Bruno Mandrelli e Angelo Sciapichetti hanno condiviso l’analisi storica, politica, sociale e culturale che attraversa il saggio di Claudio Signorile e Simona Colarizi, “docente emerita di Storia Contemporanea all’Università di Roma – La Sapienza, con una carriera accademica iniziata all’Università di Camerino (dove è stata anche Preside della Facoltà di Giurisprudenza), esattamente un anno fa (24 maggio 2024) a Civitanova Marche, relatrice in un incontro in onore del deputato socialista Giacomo Matteotti, nel Centenario del rapimento e dell’assassinio ad opera del regime fascista” (Aldo Caporaletti, introduzione).
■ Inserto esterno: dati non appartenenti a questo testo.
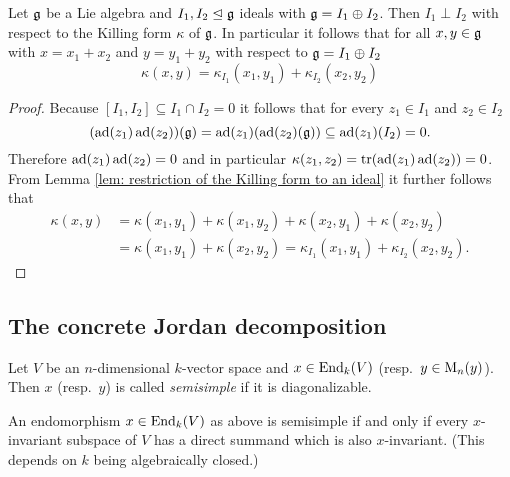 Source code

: \begin{lem}\label{lem: orthogonal ideals with respect to the killing form}
 Let $\mathfrak{g}$ be a Lie algebra and $I_1, I_2 \trianglelefteq \mathfrak{g}$ ideals with $\mathfrak{g} = I_1 \oplus I_2$. Then $I_1 \perp I_2$ with respect to the Killing form $\kappa$ of $\mathfrak{g}$. In particular it follows that for all $x,y \in \mathfrak{g}$ with $x = x_1 + x_2$ and $y = y_1 + y_2$ with respect to $\mathfrak{g} = I_1 \oplus I_2$
 \[
  \kappa(x,y) = \kappa_{I_1}(x_1, y_1) + \kappa_{I_2}(x_2, y_2)
 \]
\end{lem}
\begin{proof}
 Because $[I_1, I_2] \subseteq I_1 \cap I_2 = 0$ it follows that for every $z_1 \in I_1$ and $z_2 \in I_2$
 \[
  (\operatorname{ad}(z_1)\operatorname{ad}(z_2))(\mathfrak{g}) = \operatorname{ad}(z_1)(\operatorname{ad}(z_2)(\mathfrak{g})) \subseteq \operatorname{ad}(z_1)(I_2) = 0.
 \]
 Therefore $\operatorname{ad}(z_1)\operatorname{ad}(z_2) = 0$ and in particular $\kappa(z_1,z_2) = \operatorname{tr}(\operatorname{ad}(z_1)\operatorname{ad}(z_2)) = 0$. From Lemma \ref{lem: restriction of the Killing form to an ideal} it further follows that
 \begin{align*}
  \kappa(x,y)
  &= \kappa(x_1, y_1) + \kappa(x_1, y_2) + \kappa(x_2, y_1) + \kappa(x_2, y_2) \\
  &= \kappa(x_1, y_1) + \kappa(x_2, y_2)
  = \kappa_{I_1}(x_1, y_1) + \kappa_{I_2}(x_2, y_2).
 \end{align*}
\end{proof}





\subsection{The concrete Jordan decomposition}


\begin{defi}
 Let $V$ be an $n$-dimensional $k$-vector space and $x \in \operatorname{End}_k(V)$ (resp.\ $y \in \operatorname{M}_n(y)$). Then $x$ (resp.\ $y$) is called \emph{semisimple} if it is diagonalizable.
\end{defi}


\begin{rem}
 An endomorphism $x \in \operatorname{End}_k(V)$ as above is semisimple if and only if every $x$-invariant subspace of $V$ has a direct summand which is also $x$-invariant. (This depends on $k$ being algebraically closed.)
\end{rem}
Ambedue i correlatori hanno ricordato quegli anni, durante i quali erano più giovani. Angelo Sciapichetti, studente in una scuola superiore, aveva appena quindici anni all’epoca del caso Moro, Bruno Mandrelli aveva qualche anno in più.
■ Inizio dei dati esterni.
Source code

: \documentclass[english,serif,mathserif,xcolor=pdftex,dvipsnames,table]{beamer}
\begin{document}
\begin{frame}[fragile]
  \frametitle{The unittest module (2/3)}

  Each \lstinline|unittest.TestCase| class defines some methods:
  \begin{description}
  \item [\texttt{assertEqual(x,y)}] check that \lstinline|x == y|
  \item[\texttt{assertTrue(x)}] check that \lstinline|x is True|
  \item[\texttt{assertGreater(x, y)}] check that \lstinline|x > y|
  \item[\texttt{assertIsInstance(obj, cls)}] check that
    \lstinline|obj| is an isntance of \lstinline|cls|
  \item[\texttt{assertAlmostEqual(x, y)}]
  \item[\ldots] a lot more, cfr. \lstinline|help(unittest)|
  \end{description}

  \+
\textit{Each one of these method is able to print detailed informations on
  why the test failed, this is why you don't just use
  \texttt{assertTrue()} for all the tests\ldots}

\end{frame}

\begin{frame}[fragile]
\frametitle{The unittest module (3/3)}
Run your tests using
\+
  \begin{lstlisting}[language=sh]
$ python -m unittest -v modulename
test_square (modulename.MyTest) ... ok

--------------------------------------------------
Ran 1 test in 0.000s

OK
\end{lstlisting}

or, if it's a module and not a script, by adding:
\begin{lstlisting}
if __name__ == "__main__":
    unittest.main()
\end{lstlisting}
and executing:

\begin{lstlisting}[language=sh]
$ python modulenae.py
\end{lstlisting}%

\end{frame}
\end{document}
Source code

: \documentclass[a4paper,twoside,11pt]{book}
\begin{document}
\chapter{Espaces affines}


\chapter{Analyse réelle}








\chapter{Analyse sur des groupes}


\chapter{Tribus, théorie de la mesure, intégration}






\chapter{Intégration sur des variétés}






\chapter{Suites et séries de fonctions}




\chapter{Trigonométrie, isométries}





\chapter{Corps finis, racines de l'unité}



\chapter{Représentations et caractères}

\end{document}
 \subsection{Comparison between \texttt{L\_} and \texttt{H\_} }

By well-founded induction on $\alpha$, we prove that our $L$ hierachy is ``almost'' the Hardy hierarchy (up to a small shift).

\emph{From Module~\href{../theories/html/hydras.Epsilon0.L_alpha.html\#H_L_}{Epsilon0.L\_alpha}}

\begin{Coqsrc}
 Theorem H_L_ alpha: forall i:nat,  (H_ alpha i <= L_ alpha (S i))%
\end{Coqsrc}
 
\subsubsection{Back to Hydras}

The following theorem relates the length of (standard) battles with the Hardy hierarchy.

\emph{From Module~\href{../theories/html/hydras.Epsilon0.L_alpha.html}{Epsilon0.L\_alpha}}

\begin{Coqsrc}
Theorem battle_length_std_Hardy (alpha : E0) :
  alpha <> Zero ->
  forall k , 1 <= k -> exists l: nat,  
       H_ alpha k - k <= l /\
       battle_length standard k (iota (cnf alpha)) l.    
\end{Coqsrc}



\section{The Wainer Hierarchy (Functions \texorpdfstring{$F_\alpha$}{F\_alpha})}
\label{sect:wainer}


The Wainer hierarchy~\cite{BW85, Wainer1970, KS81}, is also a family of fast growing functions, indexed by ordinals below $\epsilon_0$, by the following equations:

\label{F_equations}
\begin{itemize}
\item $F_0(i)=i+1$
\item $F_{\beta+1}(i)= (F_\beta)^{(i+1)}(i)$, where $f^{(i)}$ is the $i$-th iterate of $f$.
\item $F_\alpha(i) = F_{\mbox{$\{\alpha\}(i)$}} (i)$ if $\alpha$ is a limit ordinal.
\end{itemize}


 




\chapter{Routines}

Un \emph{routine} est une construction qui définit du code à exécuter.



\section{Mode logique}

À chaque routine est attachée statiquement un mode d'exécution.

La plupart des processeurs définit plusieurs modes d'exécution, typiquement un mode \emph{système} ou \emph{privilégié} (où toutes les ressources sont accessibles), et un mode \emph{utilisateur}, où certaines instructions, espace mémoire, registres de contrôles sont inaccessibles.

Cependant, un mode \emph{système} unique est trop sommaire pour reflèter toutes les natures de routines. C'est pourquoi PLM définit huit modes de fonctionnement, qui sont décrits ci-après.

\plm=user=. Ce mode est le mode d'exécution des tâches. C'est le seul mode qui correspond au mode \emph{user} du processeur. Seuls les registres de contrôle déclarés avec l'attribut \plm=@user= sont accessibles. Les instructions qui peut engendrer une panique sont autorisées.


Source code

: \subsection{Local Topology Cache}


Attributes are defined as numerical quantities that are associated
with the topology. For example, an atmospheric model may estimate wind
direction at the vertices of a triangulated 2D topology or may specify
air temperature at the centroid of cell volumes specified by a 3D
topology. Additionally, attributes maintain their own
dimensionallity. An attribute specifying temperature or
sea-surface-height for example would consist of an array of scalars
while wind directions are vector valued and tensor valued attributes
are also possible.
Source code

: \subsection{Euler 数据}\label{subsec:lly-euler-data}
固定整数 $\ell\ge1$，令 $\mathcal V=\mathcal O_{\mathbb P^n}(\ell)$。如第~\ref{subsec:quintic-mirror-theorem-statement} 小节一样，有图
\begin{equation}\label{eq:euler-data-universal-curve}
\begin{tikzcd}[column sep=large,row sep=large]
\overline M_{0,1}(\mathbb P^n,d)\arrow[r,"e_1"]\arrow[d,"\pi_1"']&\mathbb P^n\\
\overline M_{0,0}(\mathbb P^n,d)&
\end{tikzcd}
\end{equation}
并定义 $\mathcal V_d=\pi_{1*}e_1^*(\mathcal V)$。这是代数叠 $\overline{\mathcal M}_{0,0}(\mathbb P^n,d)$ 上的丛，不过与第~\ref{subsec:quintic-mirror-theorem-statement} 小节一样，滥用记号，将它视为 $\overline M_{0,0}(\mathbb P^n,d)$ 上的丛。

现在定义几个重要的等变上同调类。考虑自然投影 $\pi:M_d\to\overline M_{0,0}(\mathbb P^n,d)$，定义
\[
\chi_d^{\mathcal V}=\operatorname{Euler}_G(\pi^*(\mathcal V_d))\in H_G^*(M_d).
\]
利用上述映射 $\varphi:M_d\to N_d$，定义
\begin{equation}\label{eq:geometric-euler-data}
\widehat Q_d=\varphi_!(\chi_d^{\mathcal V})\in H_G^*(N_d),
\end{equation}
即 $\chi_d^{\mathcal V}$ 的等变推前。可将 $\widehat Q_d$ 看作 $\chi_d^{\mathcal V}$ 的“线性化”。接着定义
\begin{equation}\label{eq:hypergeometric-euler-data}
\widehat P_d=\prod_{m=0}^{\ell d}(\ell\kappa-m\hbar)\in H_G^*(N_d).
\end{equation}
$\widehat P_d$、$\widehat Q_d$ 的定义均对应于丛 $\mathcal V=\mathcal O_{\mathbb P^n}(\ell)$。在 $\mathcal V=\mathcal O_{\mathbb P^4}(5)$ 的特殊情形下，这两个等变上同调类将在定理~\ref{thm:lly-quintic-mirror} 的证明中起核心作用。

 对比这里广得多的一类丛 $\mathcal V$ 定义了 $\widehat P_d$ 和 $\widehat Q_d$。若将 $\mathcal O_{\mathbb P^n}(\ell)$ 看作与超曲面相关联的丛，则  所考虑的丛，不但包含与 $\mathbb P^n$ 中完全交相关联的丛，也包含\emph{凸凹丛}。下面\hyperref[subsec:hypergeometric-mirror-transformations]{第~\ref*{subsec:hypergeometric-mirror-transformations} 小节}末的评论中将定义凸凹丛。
Il pomeriggio al ristorante Il Veneziano ha fatto incontrare casualmente a Civitanova Marche Claudio Signorile con Pio Marconi, docente emerito di Sociologia del Diritto all’Università di Roma – La Sapienza, già membro laico del CSM. I due sono nella foto scattata dallo scrivente (Raimondo Giustozzi). Non era ancora iniziato l’incontro, erano all’esterno del Veneziano. Tutti i presenti in sala hanno seguito con attenzione, sino alla conclusione, la relazione di Claudio Signorile e il dialogo ricco di spunti interessanti con i due correlatori. Hanno ripensato in cuor loro all’episodio indagato e agli anni descritti nel libro, per altro acquistato, da chi voleva, al termine dell’incontro, considerato il valore storico-politico dell’opera, nel ricordo della presentazione.
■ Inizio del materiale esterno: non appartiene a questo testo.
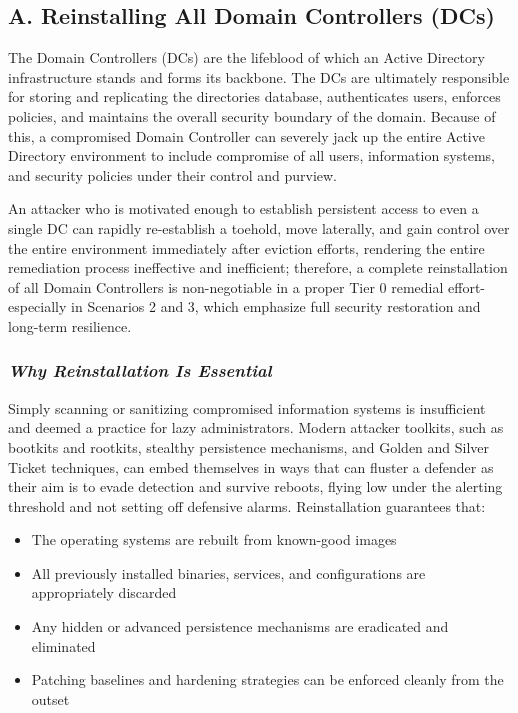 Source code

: \subsection{A. Reinstalling All Domain Controllers (DCs)}
The Domain Controllers (DCs) are the lifeblood of which an Active Directory infrastructure stands and forms its backbone. The DCs are ultimately responsible for storing and replicating the directories database, authenticates users, enforces policies, and maintains the overall security boundary of the domain. Because of this, a compromised Domain Controller can severely jack up the entire Active Directory environment to include compromise of all users, information systems, and security policies under their control and purview.

An attacker who is motivated enough to establish persistent access to even a single DC can rapidly re-establish a toehold, move laterally, and gain control over the entire environment immediately after eviction efforts, rendering the entire remediation process ineffective and inefficient; therefore, a complete reinstallation of all Domain Controllers is non-negotiable in a proper Tier 0 remedial effort-especially in Scenarios 2 and 3, which emphasize full security restoration and long-term resilience.

\subsubsection{\textbf{\textit{Why Reinstallation Is Essential}}}
Simply scanning or sanitizing compromised information systems is insufficient and deemed a practice for lazy administrators. Modern attacker toolkits, such as bootkits and rootkits, stealthy persistence mechanisms, and Golden and Silver Ticket techniques, can embed themselves in ways that can fluster a defender as their aim is to evade detection and survive reboots, flying low under the alerting threshold and not setting off defensive alarms. Reinstallation guarantees that:
\begin{itemize}
    \item The operating systems are rebuilt from known-good images
    \item All previously installed binaries, services, and configurations are appropriately discarded
    \item Any hidden or advanced persistence mechanisms are eradicated and eliminated
    \item Patching baselines and hardening strategies can be enforced cleanly from the outset
\end{itemize}

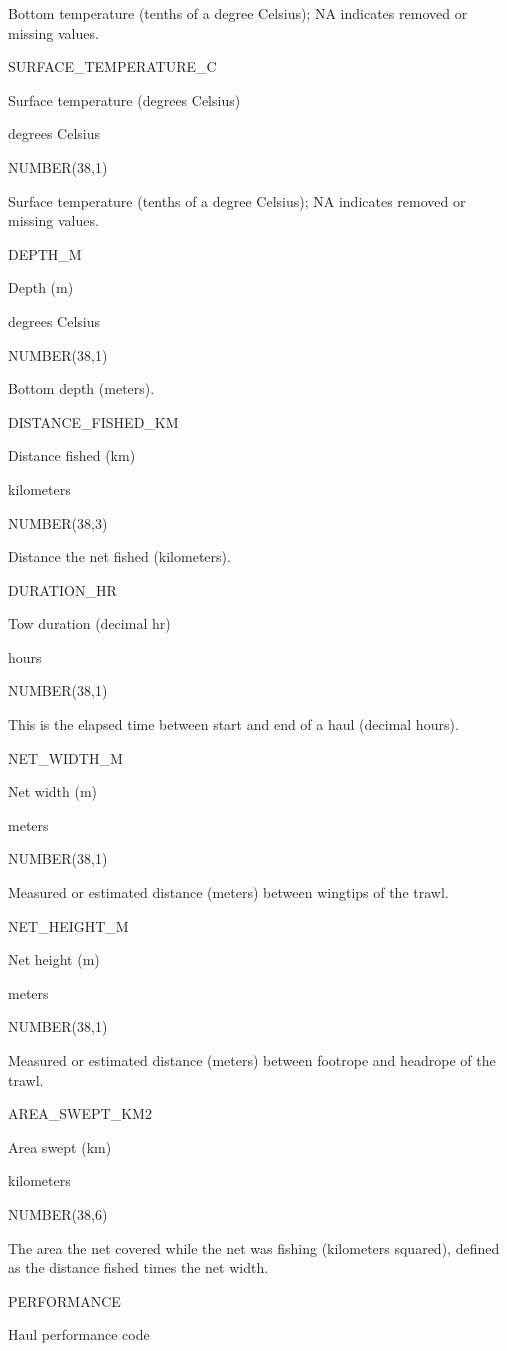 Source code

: \documentclass[
  letterpaper,
  oneside,
  open=any]{scrbook}
\begin{document}
Bottom temperature (tenths of a degree Celsius); NA indicates removed or
missing values.

SURFACE\_TEMPERATURE\_C

Surface temperature (degrees Celsius)

degrees Celsius

NUMBER(38,1)

Surface temperature (tenths of a degree Celsius); NA indicates removed
or missing values.

DEPTH\_M

Depth (m)

degrees Celsius

NUMBER(38,1)

Bottom depth (meters).

DISTANCE\_FISHED\_KM

Distance fished (km)

kilometers

NUMBER(38,3)

Distance the net fished (kilometers).

DURATION\_HR

Tow duration (decimal hr)

hours

NUMBER(38,1)

This is the elapsed time between start and end of a haul (decimal
hours).

NET\_WIDTH\_M

Net width (m)

meters

NUMBER(38,1)

Measured or estimated distance (meters) between wingtips of the trawl.

NET\_HEIGHT\_M

Net height (m)

meters

NUMBER(38,1)

Measured or estimated distance (meters) between footrope and headrope of
the trawl.

AREA\_SWEPT\_KM2

Area swept (km)

kilometers

NUMBER(38,6)

The area the net covered while the net was fishing (kilometers squared),
defined as the distance fished times the net width.

PERFORMANCE

Haul performance code
\end{document}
Il pomeriggio al ristorante Il Veneziano, proprietà di Mirco Ciavattini, è trascorso all’insegna della memoria condivisa. Da rimarcare il ruolo avuto dall’avvocato Bruno Mandrelli nel cuore della realizzazione dell’incontro. Altri eventi di altrettanto spessore storico-politico sono previsti, con illustri protagonisti, nei prossimi mesi nello stesso locale civitanovese, non resta che attendere.

 

Note biografiche

 

CLAUDIO SIGNORILE

Laureato in Lettere Moderne con una tesi su Antonio Gramsci socialista. Docente di Storia Moderna nelle Università di Roma e Sassari e di Storia Contemporanea all’Università di Lecce. Parlamentare per sei legislature, dal 1972 al 1994, esponente della “sinistra socialista”, erede politico di Riccardo Lombardi. Nel 1976, protagonista della “svolta del Midas”, al quarantesimo congresso del PSI. Vicesegretario del partito, a cui si era avvicinato da giovane ispirato da Rocco Scotellaro, dal 1978 al 1981. In tale ruolo, incaricato di seguire gli sviluppi del “sequestro Moro”. Ricordo la sua presenza a Civitanova, con un comizio al Teatro “G. Rossini”, introdotto da Bruno Mandrelli, nella campagna elettorale per le Politiche del 1979. È stato cinque volte ministro, dal 1981 al 1987: per il Mezzogiorno nei governi Spadolini e Fanfani e dei Trasporti nei due governi di Bettino Craxi.

 

BRUNO MANDRELLI

Avvocato, formatosi politicamente nel PSI di Macerata. Nel 1984, a soli 27 anni, è segretario cittadino del partito. Due anni dopo, nel 1986, è assessore alla Cultura nella giunta Cingolani. Nel 1990, ricordo, il PSI è il secondo partito di Macerata, dopo la Democrazia Cristiana. Nel nuovo millennio, dal 2011 al 2012, ha una breve esperienza da segretario cittadino del PD, da cui si dimette. Nel 2015, partecipa alle primarie del centrosinistra, candidato alternativo al sindaco uscente Carancini, sfiorando, per soli 20 voti, la vittoria al primo turno. Nel 2019 si dimette da consigliere comunale di Macerata. Si dichiara sempre fedele alle sue idee “laico-riformiste”.

ANGELO SCIAPICHETTI

Con una formazione tecnica, ha diretto importanti organizzazioni di categoria artigiane e del mondo cooperativo. Segretario regionale di Casartigiani e presidente provinciale della Confcooperative di Macerata. È espressione del volontariato cattolico e socio-sanitario. Politico di lunga esperienza, già consigliere comunale di Macerata, nel 2010 è eletto per la prima volta nel Consiglio Regionale delle Marche. Nel 2015, riconfermato in Consiglio, diviene assessore regionale all’Ambiente e ai Trasporti nella giunta Ceriscioli, negli anni difficili del sisma nel Centro Italia. Presidente dell’attivo Circolo “Aldo Moro” di Macerata, dal 2021 è segretario provinciale del Partito Democratico.